Si aprirà venerdì prossimo, davanti alla Corte d’Assise d’Appello di Bolzano, il nuovo processo a carico di Benno Neumair, già condannato all’ergastolo per l’omicidio dei genitori Peter e Laura. L’obiettivo degli avvocati che lo difendono, Flavio Moccia e Angelo Po, è ribaltare il giudizio sull’imputabilità del 33enne, ritenuto capace di intendere e di volere ma affetto da un grave disturbo della personalità. Per questo hanno chiesto che venga sottoposto a una nuova risonanza magnetica.

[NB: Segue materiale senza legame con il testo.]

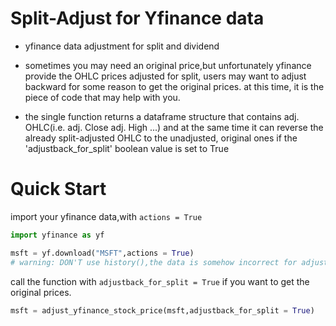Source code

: # Split-Adjust for Yfinance data

* yfinance data adjustment for split and dividend
  
* sometimes you may need an original price,but unfortunately yfinance provide the OHLC prices adjusted for split, users may want to adjust backward for some reason to get the original prices. at this time, it is the piece of code that may help with you.

* the single function returns a dataframe structure that contains adj. OHLC(i.e. adj. Close adj. High ...) and at the same time it can reverse the already split-adjusted OHLC to the unadjusted, original ones if the 'adjustback_for_split' boolean value is set to True

# Quick Start
import your yfinance data,with `actions = True`
```python
import yfinance as yf

msft = yf.download("MSFT",actions = True)
# warning: DON'T use history(),the data is somehow incorrect for adjustment 

```
call the function with `adjustback_for_split = True` if you want to get the original prices.
```python
msft = adjust_yfinance_stock_price(msft,adjustback_for_split = True)
```
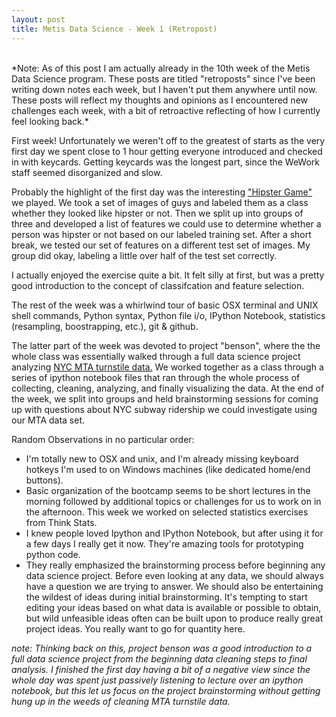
 ```yaml
---
layout: post
title: Metis Data Science - Week 1 (Retropost)
---
```

<br>
*Note: As of this post I am actually already in the 10th week of the Metis Data Science program. These posts are titled "retroposts" since I've been writing down notes each week, but I haven't put them anywhere until now. These posts will reflect my thoughts and opinions as I encountered new challenges each week, with a bit of retroactive reflecting of how I currently feel looking back.*


First week! Unfortunately we weren't off to the greatest of starts as the very first day we spent close to 1 hour getting everyone introduced and checked in with keycards. Getting keycards was the longest part, since the WeWork staff seemed disorganized and slow.

Probably the highlight of the first day was the interesting ["Hipster Game"](http://www.thisismetis.com/blog/hipster-classifier-icebreaker) we played. We took a set of images of guys and labeled them as a class whether they looked like hipster or not. Then we split up into groups of three and developed a list of features we could use to determine whether a person was hipster or not based on our labeled training set. After a short break, we tested our set of features on a different test set of images. My group did okay, labeling a little over half of the test set correctly.

I actually enjoyed the exercise quite a bit. It felt silly at first, but was a pretty good introduction to the concept of classifcation and feature selection.

The rest of the week was a whirlwind tour of basic OSX terminal and UNIX shell commands, Python syntax, Python file i/o, IPython Notebook, statistics (resampling, boostrapping, etc.), git & github.

The latter part of the week was devoted to project "benson", where the the whole class was essentially walked through a full data science project analyzing [NYC MTA turnstile data.](http://web.mta.info/developers/turnstile.html) We worked together as a class through a series of ipython notebook files that ran through the whole process of collecting, cleaning, analyzing, and finally visualizing the data. At the end of the week, we split into groups and held brainstorming sessions for coming up with questions about NYC subway ridership we could investigate using our MTA data set.

Random Observations in no particular order:

* I'm totally new to OSX and unix, and I'm already missing keyboard hotkeys I'm used to on Windows machines (like dedicated home/end buttons).
* Basic organization of the bootcamp seems to be short lectures in the morning followed by additional topics or challenges for us to work on in the afternoon. This week we worked on selected statistics exercises from Think Stats.
* I knew people loved Ipython and IPython Notebook, but after using it for a few days I really get it now. They're amazing tools for prototyping python code.
* They really emphasized the brainstorming process before beginning any data science project. Before even looking at any data, we should always have a question we are trying to answer. We should also be entertaining the wildest of ideas during initial brainstorming. It's tempting to start editing your ideas based on what data is available or possible to obtain, but wild unfeasible ideas often can be built upon to produce really great project ideas. You really want to go for quantity here.

*note: Thinking back on this, project benson was a good introduction to a full data science project from the beginning data cleaning steps to final analysis. I finished the first day having a bit of a negative view since the whole day was spent just passively listening to lecture over an ipython notebook, but this let us focus on the project brainstorming without getting hung up in the weeds of cleaning MTA turnstile data.*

Benno Neumair, verso il processo d’Appello: in primo grado fu condannato all’ergastolo

Ergastolo con isolamento diurno per un anno, spese e tasse a carico. Questa la pena che, lo scorso 19 novembre, la Corte d’Assise di primo grado di Bolzano aveva riconosciuto a Benno Neumair, il 33enne finito a processo per l’omicidio dei genitori Peter e Laura, consumatosi nel gennaio 2021. Una sentenza che gli avvocati che lo difendono hanno deciso di impugnare, facendone richiesta ad aprile.

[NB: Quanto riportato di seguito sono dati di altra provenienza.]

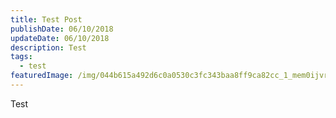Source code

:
 ```yaml
---
title: Test Post
publishDate: 06/10/2018
updateDate: 06/10/2018
description: Test
tags:
  - test
featuredImage: /img/044b615a492d6c0a0530c3fc343baa8ff9ca82cc_1_mem0ijvrqdy6v7qodrggva.jpg
---
```

Test
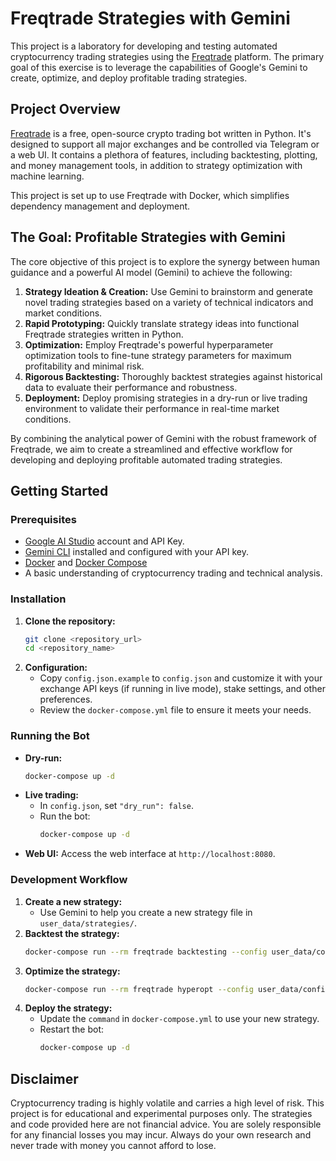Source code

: # Freqtrade Strategies with Gemini

This project is a laboratory for developing and testing automated cryptocurrency trading strategies using the [Freqtrade](https://www.freqtrade.io/en/stable/) platform. The primary goal of this exercise is to leverage the capabilities of Google's Gemini to create, optimize, and deploy profitable trading strategies.

## Project Overview

[Freqtrade](https://www.freqtrade.io/en/stable/) is a free, open-source crypto trading bot written in Python. It's designed to support all major exchanges and be controlled via Telegram or a web UI. It contains a plethora of features, including backtesting, plotting, and money management tools, in addition to strategy optimization with machine learning.

This project is set up to use Freqtrade with Docker, which simplifies dependency management and deployment.

## The Goal: Profitable Strategies with Gemini

The core objective of this project is to explore the synergy between human guidance and a powerful AI model (Gemini) to achieve the following:

1.  **Strategy Ideation & Creation:** Use Gemini to brainstorm and generate novel trading strategies based on a variety of technical indicators and market conditions.
2.  **Rapid Prototyping:** Quickly translate strategy ideas into functional Freqtrade strategies written in Python.
3.  **Optimization:** Employ Freqtrade's powerful hyperparameter optimization tools to fine-tune strategy parameters for maximum profitability and minimal risk.
4.  **Rigorous Backtesting:** Thoroughly backtest strategies against historical data to evaluate their performance and robustness.
5.  **Deployment:** Deploy promising strategies in a dry-run or live trading environment to validate their performance in real-time market conditions.

By combining the analytical power of Gemini with the robust framework of Freqtrade, we aim to create a streamlined and effective workflow for developing and deploying profitable automated trading strategies.

## Getting Started

### Prerequisites

*   [Google AI Studio](https://aistudio.google.com/) account and API Key.
*   [Gemini CLI](https://github.com/google/generative-ai-docs/blob/main/site/en/tutorials/gemini_cli_tutorial.md) installed and configured with your API key.
*   [Docker](httpss://docs.docker.com/get-docker/) and [Docker Compose](httpss://docs.docker.com/compose/install/)
*   A basic understanding of cryptocurrency trading and technical analysis.

### Installation

1.  **Clone the repository:**
    ```bash
    git clone <repository_url>
    cd <repository_name>
    ```
2.  **Configuration:**
    *   Copy `config.json.example` to `config.json` and customize it with your exchange API keys (if running in live mode), stake settings, and other preferences.
    *   Review the `docker-compose.yml` file to ensure it meets your needs.

### Running the Bot

*   **Dry-run:**
    ```bash
    docker-compose up -d
    ```
*   **Live trading:**
    *   In `config.json`, set `"dry_run": false`.
    *   Run the bot:
        ```bash
        docker-compose up -d
        ```
*   **Web UI:**
    Access the web interface at `http://localhost:8080`.

### Development Workflow

1.  **Create a new strategy:**
    *   Use Gemini to help you create a new strategy file in `user_data/strategies/`.
2.  **Backtest the strategy:**
    ```bash
    docker-compose run --rm freqtrade backtesting --config user_data/config.json --strategy <your_strategy_name>
    ```
3.  **Optimize the strategy:**
    ```bash
    docker-compose run --rm freqtrade hyperopt --config user_data/config.json --strategy <your_strategy_name> --epochs 100
    ```
4.  **Deploy the strategy:**
    *   Update the `command` in `docker-compose.yml` to use your new strategy.
    *   Restart the bot:
        ```bash
        docker-compose up -d
        ```

## Disclaimer

Cryptocurrency trading is highly volatile and carries a high level of risk. This project is for educational and experimental purposes only. The strategies and code provided here are not financial advice. You are solely responsible for any financial losses you may incur. Always do your own research and never trade with money you cannot afford to lose.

I motivi, depositati negli scorsi giorni, sono diversi. Innanzitutto la decisione dei giudici di negare all’imputato la possibilità di essere giudicato con rito abbreviato e poi quella di averlo condannato nonostante lo avessero ritenuto incapace di intendere e di volere al momento del primo omicidio, quello del padre (avvenuto, secondo Benno, dopo che l’uomo lo aveva svegliato).

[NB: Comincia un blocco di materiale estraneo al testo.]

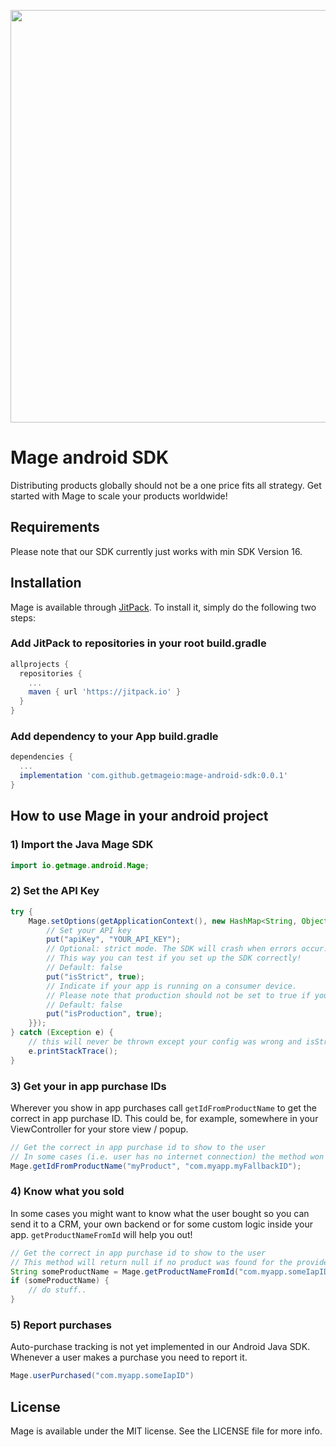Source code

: <p align="center"><a href="https://www.getmage.io/"><img width="660" src="https://uploads-ssl.webflow.com/5eb96fb23eccf7fcdeb3d89f/5ef20b997a17d70677effb6f_header.svg"></a></p>

# Mage android SDK

Distributing products globally should not be a one price fits all strategy. Get started with Mage to scale your products worldwide!

## Requirements
Please note that our SDK currently just works with min SDK Version 16.

## Installation

Mage is available through [JitPack](https://jitpack.io/). To install
it, simply do the following two steps:

### Add JitPack to repositories in your root build.gradle
```gradle
allprojects {
  repositories {
    ...
    maven { url 'https://jitpack.io' }
  }
}
```

### Add dependency to your App build.gradle
```gradle
dependencies {
  ...
  implementation 'com.github.getmageio:mage-android-sdk:0.0.1'
}
```

## How to use Mage in your android project

### 1) Import the Java Mage SDK

```java
import io.getmage.android.Mage;
```

### 2) Set the API Key

```java
try {
    Mage.setOptions(getApplicationContext(), new HashMap<String, Object>() {{
        // Set your API key
        put("apiKey", "YOUR_API_KEY");
        // Optional: strict mode. The SDK will crash when errors occur.
        // This way you can test if you set up the SDK correctly!
        // Default: false
        put("isStrict", true);
        // Indicate if your app is running on a consumer device.
        // Please note that production should not be set to true if your app runs on real testing devices!
        // Default: false
        put("isProduction", true);
    }});
} catch (Exception e) {
    // this will never be thrown except your config was wrong and isStrict is set to true
    e.printStackTrace();
}
```

### 3) Get your in app purchase IDs

Wherever you show in app purchases call `getIdFromProductName` to get the correct in app purchase ID. This could be, for example, somewhere in your ViewController for your store view / popup.

```java
// Get the correct in app purchase id to show to the user
// In some cases (i.e. user has no internet connection) the method won't return anything so defining a fallback is not a bad idea!
Mage.getIdFromProductName("myProduct", "com.myapp.myFallbackID");
```

### 4) Know what you sold

In some cases you might want to know what the user bought so you can send it to a CRM,
your own backend or for some custom logic inside your app. `getProductNameFromId` will help you out!

```java
// Get the correct in app purchase id to show to the user
// This method will return null if no product was found for the provided ID
String someProductName = Mage.getProductNameFromId("com.myapp.someIapID");
if (someProductName) {
    // do stuff..
}
```

### 5) Report purchases

Auto-purchase tracking is not yet implemented in our Android Java SDK. Whenever a user makes a purchase you need to report it.

```java
Mage.userPurchased("com.myapp.someIapID")
```


## License

Mage is available under the MIT license. See the LICENSE file for more info.
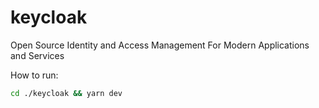 # keycloak

Open Source Identity and Access Management For Modern Applications and Services

How to run:

```bash
cd ./keycloak && yarn dev
```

L’obiettivo è ribaltare il giudizio sulla sua imputabilità. Per questo hanno chiesto che venga sottoposto a una nuova risonanza magnetica. Esame che, nel corso del processo di primo grado, aveva messo in evidenza, nel cervello dell’imputato,

l’assenza di materia grigia, dunque di materia celebrale,

nella zona destra dell’ippocampo. Degenerazione correlata da alcuni esperti all’incapacità di controllarsi. A renderlo noto è il Corriere della Sera.

Il delitto e le successive indagini

Stando a quanto ricostruito nel corso delle indagini, Benno avrebbe strangolato i genitori con un cordino da arrampicata nel loro appartamento di via Castel Roncolo, a Bolzano, il 4 gennaio 2021, gettandone i corpi nelle acque del fiume Adige. I rapporti tra loro erano complicati: a causa delle condizioni di salute del giovane – che, dopo un ricovero coatto in Germania avrebbe dovuto curarsi, ma si rifiutava – litigavano spesso. Non si fidavano di lui e ne avevano timore, tanto da chiudere la porta della camera a chiave quando la sera andavano a dormire.

Un timore fondato. Il 5 gennaio il ragazzo ne aveva denunciato la scomparsa, raccontando ai carabinieri della caserma vicino casa che erano andati a farsi una passeggiata in montagna e non avevano mai fatto ritorno. Si era subito ipotizzato che potessero essere rimasti vittime di un incidente. Poi, dall’analisi delle celle telefoniche era emerso un dato importarte: i telefoni cellulari delle vittime risultavano spenti già dalla sera prima. I sospetti, a quel punto, si erano concentrati proprio su Benno, l’ultimo ad averli visti.

Il 18 gennaio era stato iscritto nel registro degli indagati con l’ipotesi di reato di omicidio plurimo e occultamento di cadavere. Nonostante i tentativi di depistaggio, infatti, molte tracce avevano condotto a lui: il ritrovamento di una tanica di acqua ossigenata (usata per ripulire la scena del crimine) all’interno della sua auto – poco prima che riuscisse a raggiungere un autolavaggio -; ma anche l’analisi del suo cellulare, agganciato vicino al ponte Ischia Frizzi, dove erano state rinvenute delle tracce di sangue sulla neve.

Da lì i corpi delle due vittime sarebbero stati gettati nel fiume, secondo gli inquirenti. Sarebbero emersi solo tempo dopo: prima quello di Laura, il 6 febbraio; poi quello di Peter, il 27 aprile successivo. A quel punto Neumair si era già costituito.